▸ What to produce:
Copy each line below in which the word "christophergouveia" occurs.

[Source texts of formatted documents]

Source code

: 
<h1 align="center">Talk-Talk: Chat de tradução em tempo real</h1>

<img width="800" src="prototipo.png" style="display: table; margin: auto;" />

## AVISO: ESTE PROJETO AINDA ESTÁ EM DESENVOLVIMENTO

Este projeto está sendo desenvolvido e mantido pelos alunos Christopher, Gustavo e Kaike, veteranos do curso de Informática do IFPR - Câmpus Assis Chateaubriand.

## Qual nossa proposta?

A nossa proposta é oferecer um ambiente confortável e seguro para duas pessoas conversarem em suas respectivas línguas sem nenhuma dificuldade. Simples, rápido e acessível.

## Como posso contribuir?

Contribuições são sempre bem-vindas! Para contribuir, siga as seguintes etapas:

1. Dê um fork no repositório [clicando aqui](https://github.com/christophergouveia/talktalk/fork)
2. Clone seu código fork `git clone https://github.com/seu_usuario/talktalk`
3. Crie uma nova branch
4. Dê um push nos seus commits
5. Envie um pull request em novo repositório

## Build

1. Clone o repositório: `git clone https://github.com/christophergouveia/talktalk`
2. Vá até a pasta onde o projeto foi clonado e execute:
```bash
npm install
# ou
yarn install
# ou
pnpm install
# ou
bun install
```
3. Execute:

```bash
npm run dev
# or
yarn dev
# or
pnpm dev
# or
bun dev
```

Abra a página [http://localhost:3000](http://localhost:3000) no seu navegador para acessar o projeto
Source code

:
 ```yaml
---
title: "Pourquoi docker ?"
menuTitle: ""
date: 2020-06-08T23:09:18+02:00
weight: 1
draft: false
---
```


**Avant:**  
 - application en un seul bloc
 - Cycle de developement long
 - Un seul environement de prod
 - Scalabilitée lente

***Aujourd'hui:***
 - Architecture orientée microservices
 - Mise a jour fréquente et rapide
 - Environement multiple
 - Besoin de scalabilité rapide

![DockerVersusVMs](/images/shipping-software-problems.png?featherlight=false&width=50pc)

▸ Solution to the exercise:
1. Dê um fork no repositório [clicando aqui](https://github.com/christophergouveia/talktalk/fork)
1. Clone o repositório: `git clone https://github.com/christophergouveia/talktalk`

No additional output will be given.